__RECORDS FOR PROCESSING__.

=======

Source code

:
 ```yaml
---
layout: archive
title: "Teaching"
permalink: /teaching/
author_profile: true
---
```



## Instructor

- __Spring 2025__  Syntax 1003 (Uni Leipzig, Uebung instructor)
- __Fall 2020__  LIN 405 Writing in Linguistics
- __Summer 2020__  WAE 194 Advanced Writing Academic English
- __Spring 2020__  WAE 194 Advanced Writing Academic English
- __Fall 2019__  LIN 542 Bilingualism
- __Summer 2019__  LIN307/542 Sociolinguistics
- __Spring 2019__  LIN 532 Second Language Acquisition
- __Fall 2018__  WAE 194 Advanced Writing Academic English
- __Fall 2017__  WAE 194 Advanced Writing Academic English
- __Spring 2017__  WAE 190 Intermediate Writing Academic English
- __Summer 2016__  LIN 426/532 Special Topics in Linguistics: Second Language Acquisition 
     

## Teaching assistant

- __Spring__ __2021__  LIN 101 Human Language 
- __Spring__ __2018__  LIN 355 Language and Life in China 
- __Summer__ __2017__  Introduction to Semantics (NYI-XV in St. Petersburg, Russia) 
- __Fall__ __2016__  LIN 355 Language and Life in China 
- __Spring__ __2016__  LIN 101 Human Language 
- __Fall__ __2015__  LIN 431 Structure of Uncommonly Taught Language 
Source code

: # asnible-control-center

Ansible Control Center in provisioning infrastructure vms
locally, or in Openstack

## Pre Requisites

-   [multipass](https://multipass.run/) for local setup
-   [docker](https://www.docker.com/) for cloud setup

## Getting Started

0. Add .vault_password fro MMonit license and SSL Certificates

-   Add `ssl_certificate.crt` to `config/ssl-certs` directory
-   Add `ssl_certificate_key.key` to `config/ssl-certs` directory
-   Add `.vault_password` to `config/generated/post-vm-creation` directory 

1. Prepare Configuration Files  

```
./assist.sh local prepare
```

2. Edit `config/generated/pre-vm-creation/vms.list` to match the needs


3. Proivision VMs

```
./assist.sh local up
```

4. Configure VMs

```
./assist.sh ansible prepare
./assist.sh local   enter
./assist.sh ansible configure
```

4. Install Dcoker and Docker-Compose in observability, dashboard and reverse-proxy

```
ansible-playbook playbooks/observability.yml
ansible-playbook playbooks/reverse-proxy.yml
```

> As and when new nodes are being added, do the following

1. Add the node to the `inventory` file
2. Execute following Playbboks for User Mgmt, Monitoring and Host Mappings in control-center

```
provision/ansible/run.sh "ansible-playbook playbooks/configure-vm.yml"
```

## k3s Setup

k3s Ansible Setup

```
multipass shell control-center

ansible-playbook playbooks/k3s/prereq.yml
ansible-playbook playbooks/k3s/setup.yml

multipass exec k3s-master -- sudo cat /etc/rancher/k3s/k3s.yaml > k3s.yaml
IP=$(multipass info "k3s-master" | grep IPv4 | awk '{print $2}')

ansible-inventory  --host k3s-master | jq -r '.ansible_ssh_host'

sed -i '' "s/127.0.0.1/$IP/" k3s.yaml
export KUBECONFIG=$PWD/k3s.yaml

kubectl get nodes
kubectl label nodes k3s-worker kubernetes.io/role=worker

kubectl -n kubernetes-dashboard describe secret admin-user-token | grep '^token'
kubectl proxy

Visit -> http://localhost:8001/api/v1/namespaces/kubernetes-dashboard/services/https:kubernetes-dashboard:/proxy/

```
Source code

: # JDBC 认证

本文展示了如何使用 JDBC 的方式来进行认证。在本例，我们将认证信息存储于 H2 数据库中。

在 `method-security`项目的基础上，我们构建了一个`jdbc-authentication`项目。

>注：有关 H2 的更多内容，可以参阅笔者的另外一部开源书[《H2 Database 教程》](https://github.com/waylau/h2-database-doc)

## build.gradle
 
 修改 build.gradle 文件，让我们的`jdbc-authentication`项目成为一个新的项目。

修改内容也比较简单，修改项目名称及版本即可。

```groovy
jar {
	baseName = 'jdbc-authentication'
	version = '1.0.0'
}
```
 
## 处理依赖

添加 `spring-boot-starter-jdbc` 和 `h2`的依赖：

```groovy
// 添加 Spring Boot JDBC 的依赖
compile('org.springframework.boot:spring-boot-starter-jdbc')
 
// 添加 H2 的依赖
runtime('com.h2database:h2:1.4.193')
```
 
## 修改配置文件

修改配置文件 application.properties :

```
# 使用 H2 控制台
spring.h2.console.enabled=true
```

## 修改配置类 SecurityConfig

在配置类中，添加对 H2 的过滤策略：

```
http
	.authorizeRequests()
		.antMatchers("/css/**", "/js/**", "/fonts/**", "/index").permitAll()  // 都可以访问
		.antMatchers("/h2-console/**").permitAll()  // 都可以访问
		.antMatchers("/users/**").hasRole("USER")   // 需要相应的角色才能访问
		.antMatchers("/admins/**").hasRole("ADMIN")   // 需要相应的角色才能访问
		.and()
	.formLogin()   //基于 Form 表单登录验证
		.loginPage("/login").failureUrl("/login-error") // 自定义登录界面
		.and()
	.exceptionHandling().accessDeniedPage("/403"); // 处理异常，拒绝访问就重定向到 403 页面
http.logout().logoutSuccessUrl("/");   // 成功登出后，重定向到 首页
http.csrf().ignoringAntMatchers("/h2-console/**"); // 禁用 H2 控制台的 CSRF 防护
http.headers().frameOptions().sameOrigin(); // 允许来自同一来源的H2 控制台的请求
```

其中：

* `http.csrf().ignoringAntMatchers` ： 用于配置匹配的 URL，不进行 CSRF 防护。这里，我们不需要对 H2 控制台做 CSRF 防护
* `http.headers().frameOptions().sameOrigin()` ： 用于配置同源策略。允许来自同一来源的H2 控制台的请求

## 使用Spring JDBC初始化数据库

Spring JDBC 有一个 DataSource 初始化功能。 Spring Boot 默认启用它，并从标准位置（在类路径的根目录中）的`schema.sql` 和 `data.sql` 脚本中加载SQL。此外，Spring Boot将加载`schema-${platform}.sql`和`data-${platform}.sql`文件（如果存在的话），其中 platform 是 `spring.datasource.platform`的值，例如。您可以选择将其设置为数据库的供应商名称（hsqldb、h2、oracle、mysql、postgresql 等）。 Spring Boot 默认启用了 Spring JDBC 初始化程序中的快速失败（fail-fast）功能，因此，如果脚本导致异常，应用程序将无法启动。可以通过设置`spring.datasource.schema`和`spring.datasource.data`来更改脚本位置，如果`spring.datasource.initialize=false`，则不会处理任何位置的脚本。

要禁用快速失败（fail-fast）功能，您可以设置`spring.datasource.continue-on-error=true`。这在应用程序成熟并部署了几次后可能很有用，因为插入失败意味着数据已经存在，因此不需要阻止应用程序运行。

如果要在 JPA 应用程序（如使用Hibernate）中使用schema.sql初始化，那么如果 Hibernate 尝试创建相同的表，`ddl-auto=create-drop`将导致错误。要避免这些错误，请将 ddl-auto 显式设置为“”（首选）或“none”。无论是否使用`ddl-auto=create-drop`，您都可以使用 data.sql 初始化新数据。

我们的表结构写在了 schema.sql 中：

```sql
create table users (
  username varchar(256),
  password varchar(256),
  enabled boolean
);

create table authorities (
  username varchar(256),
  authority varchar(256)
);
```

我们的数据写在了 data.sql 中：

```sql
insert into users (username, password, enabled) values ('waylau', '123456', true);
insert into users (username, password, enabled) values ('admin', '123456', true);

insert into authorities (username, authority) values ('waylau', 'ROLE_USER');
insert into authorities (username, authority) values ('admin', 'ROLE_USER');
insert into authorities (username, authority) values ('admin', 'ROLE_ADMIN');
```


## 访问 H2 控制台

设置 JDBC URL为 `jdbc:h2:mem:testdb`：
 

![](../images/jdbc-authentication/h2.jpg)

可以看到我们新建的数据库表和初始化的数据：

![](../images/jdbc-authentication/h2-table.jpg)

=======

__WHAT IS REQUIRED__. Exact copies of all the lines above are required.

__REPLY__.
Source code

:
 ```yaml
---
layout: archive
title: "Teaching"
permalink: /teaching/
author_profile: true
---
```



## Instructor

- __Spring 2025__  Syntax 1003 (Uni Leipzig, Uebung instructor)
- __Fall 2020__  LIN 405 Writing in Linguistics
- __Summer 2020__  WAE 194 Advanced Writing Academic English
- __Spring 2020__  WAE 194 Advanced Writing Academic English
- __Fall 2019__  LIN 542 Bilingualism
- __Summer 2019__  LIN307/542 Sociolinguistics
- __Spring 2019__  LIN 532 Second Language Acquisition
- __Fall 2018__  WAE 194 Advanced Writing Academic English
- __Fall 2017__  WAE 194 Advanced Writing Academic English
- __Spring 2017__  WAE 190 Intermediate Writing Academic English
- __Summer 2016__  LIN 426/532 Special Topics in Linguistics: Second Language Acquisition 
     

## Teaching assistant

- __Spring__ __2021__  LIN 101 Human Language 
- __Spring__ __2018__  LIN 355 Language and Life in China 
- __Summer__ __2017__  Introduction to Semantics (NYI-XV in St. Petersburg, Russia) 
- __Fall__ __2016__  LIN 355 Language and Life in China 
- __Spring__ __2016__  LIN 101 Human Language 
- __Fall__ __2015__  LIN 431 Structure of Uncommonly Taught Language 
Source code

: # asnible-control-center

Ansible Control Center in provisioning infrastructure vms
locally, or in Openstack

## Pre Requisites

-   [multipass](https://multipass.run/) for local setup
-   [docker](https://www.docker.com/) for cloud setup

## Getting Started

0. Add .vault_password fro MMonit license and SSL Certificates

-   Add `ssl_certificate.crt` to `config/ssl-certs` directory
-   Add `ssl_certificate_key.key` to `config/ssl-certs` directory
-   Add `.vault_password` to `config/generated/post-vm-creation` directory 

1. Prepare Configuration Files  

```
./assist.sh local prepare
```

2. Edit `config/generated/pre-vm-creation/vms.list` to match the needs


3. Proivision VMs

```
./assist.sh local up
```

4. Configure VMs

```
./assist.sh ansible prepare
./assist.sh local   enter
./assist.sh ansible configure
```

4. Install Dcoker and Docker-Compose in observability, dashboard and reverse-proxy

```
ansible-playbook playbooks/observability.yml
ansible-playbook playbooks/reverse-proxy.yml
```

> As and when new nodes are being added, do the following

1. Add the node to the `inventory` file
2. Execute following Playbboks for User Mgmt, Monitoring and Host Mappings in control-center

```
provision/ansible/run.sh "ansible-playbook playbooks/configure-vm.yml"
```

## k3s Setup

k3s Ansible Setup

```
multipass shell control-center

ansible-playbook playbooks/k3s/prereq.yml
ansible-playbook playbooks/k3s/setup.yml

multipass exec k3s-master -- sudo cat /etc/rancher/k3s/k3s.yaml > k3s.yaml
IP=$(multipass info "k3s-master" | grep IPv4 | awk '{print $2}')

ansible-inventory  --host k3s-master | jq -r '.ansible_ssh_host'

sed -i '' "s/127.0.0.1/$IP/" k3s.yaml
export KUBECONFIG=$PWD/k3s.yaml

kubectl get nodes
kubectl label nodes k3s-worker kubernetes.io/role=worker

kubectl -n kubernetes-dashboard describe secret admin-user-token | grep '^token'
kubectl proxy

Visit -> http://localhost:8001/api/v1/namespaces/kubernetes-dashboard/services/https:kubernetes-dashboard:/proxy/

```
Source code

: # JDBC 认证

本文展示了如何使用 JDBC 的方式来进行认证。在本例，我们将认证信息存储于 H2 数据库中。

在 `method-security`项目的基础上，我们构建了一个`jdbc-authentication`项目。

>注：有关 H2 的更多内容，可以参阅笔者的另外一部开源书[《H2 Database 教程》](https://github.com/waylau/h2-database-doc)

## build.gradle
 
 修改 build.gradle 文件，让我们的`jdbc-authentication`项目成为一个新的项目。

修改内容也比较简单，修改项目名称及版本即可。

```groovy
jar {
	baseName = 'jdbc-authentication'
	version = '1.0.0'
}
```
 
## 处理依赖

添加 `spring-boot-starter-jdbc` 和 `h2`的依赖：

```groovy
// 添加 Spring Boot JDBC 的依赖
compile('org.springframework.boot:spring-boot-starter-jdbc')
 
// 添加 H2 的依赖
runtime('com.h2database:h2:1.4.193')
```
 
## 修改配置文件

修改配置文件 application.properties :

```
# 使用 H2 控制台
spring.h2.console.enabled=true
```

## 修改配置类 SecurityConfig

在配置类中，添加对 H2 的过滤策略：

```
http
	.authorizeRequests()
		.antMatchers("/css/**", "/js/**", "/fonts/**", "/index").permitAll()  // 都可以访问
		.antMatchers("/h2-console/**").permitAll()  // 都可以访问
		.antMatchers("/users/**").hasRole("USER")   // 需要相应的角色才能访问
		.antMatchers("/admins/**").hasRole("ADMIN")   // 需要相应的角色才能访问
		.and()
	.formLogin()   //基于 Form 表单登录验证
		.loginPage("/login").failureUrl("/login-error") // 自定义登录界面
		.and()
	.exceptionHandling().accessDeniedPage("/403"); // 处理异常，拒绝访问就重定向到 403 页面
http.logout().logoutSuccessUrl("/");   // 成功登出后，重定向到 首页
http.csrf().ignoringAntMatchers("/h2-console/**"); // 禁用 H2 控制台的 CSRF 防护
http.headers().frameOptions().sameOrigin(); // 允许来自同一来源的H2 控制台的请求
```

其中：

* `http.csrf().ignoringAntMatchers` ： 用于配置匹配的 URL，不进行 CSRF 防护。这里，我们不需要对 H2 控制台做 CSRF 防护
* `http.headers().frameOptions().sameOrigin()` ： 用于配置同源策略。允许来自同一来源的H2 控制台的请求

## 使用Spring JDBC初始化数据库

Spring JDBC 有一个 DataSource 初始化功能。 Spring Boot 默认启用它，并从标准位置（在类路径的根目录中）的`schema.sql` 和 `data.sql` 脚本中加载SQL。此外，Spring Boot将加载`schema-${platform}.sql`和`data-${platform}.sql`文件（如果存在的话），其中 platform 是 `spring.datasource.platform`的值，例如。您可以选择将其设置为数据库的供应商名称（hsqldb、h2、oracle、mysql、postgresql 等）。 Spring Boot 默认启用了 Spring JDBC 初始化程序中的快速失败（fail-fast）功能，因此，如果脚本导致异常，应用程序将无法启动。可以通过设置`spring.datasource.schema`和`spring.datasource.data`来更改脚本位置，如果`spring.datasource.initialize=false`，则不会处理任何位置的脚本。

要禁用快速失败（fail-fast）功能，您可以设置`spring.datasource.continue-on-error=true`。这在应用程序成熟并部署了几次后可能很有用，因为插入失败意味着数据已经存在，因此不需要阻止应用程序运行。

如果要在 JPA 应用程序（如使用Hibernate）中使用schema.sql初始化，那么如果 Hibernate 尝试创建相同的表，`ddl-auto=create-drop`将导致错误。要避免这些错误，请将 ddl-auto 显式设置为“”（首选）或“none”。无论是否使用`ddl-auto=create-drop`，您都可以使用 data.sql 初始化新数据。

我们的表结构写在了 schema.sql 中：

```sql
create table users (
  username varchar(256),
  password varchar(256),
  enabled boolean
);

create table authorities (
  username varchar(256),
  authority varchar(256)
);
```

我们的数据写在了 data.sql 中：

```sql
insert into users (username, password, enabled) values ('waylau', '123456', true);
insert into users (username, password, enabled) values ('admin', '123456', true);

insert into authorities (username, authority) values ('waylau', 'ROLE_USER');
insert into authorities (username, authority) values ('admin', 'ROLE_USER');
insert into authorities (username, authority) values ('admin', 'ROLE_ADMIN');
```


## 访问 H2 控制台

设置 JDBC URL为 `jdbc:h2:mem:testdb`：
 

![](../images/jdbc-authentication/h2.jpg)

可以看到我们新建的数据库表和初始化的数据：

![](../images/jdbc-authentication/h2-table.jpg)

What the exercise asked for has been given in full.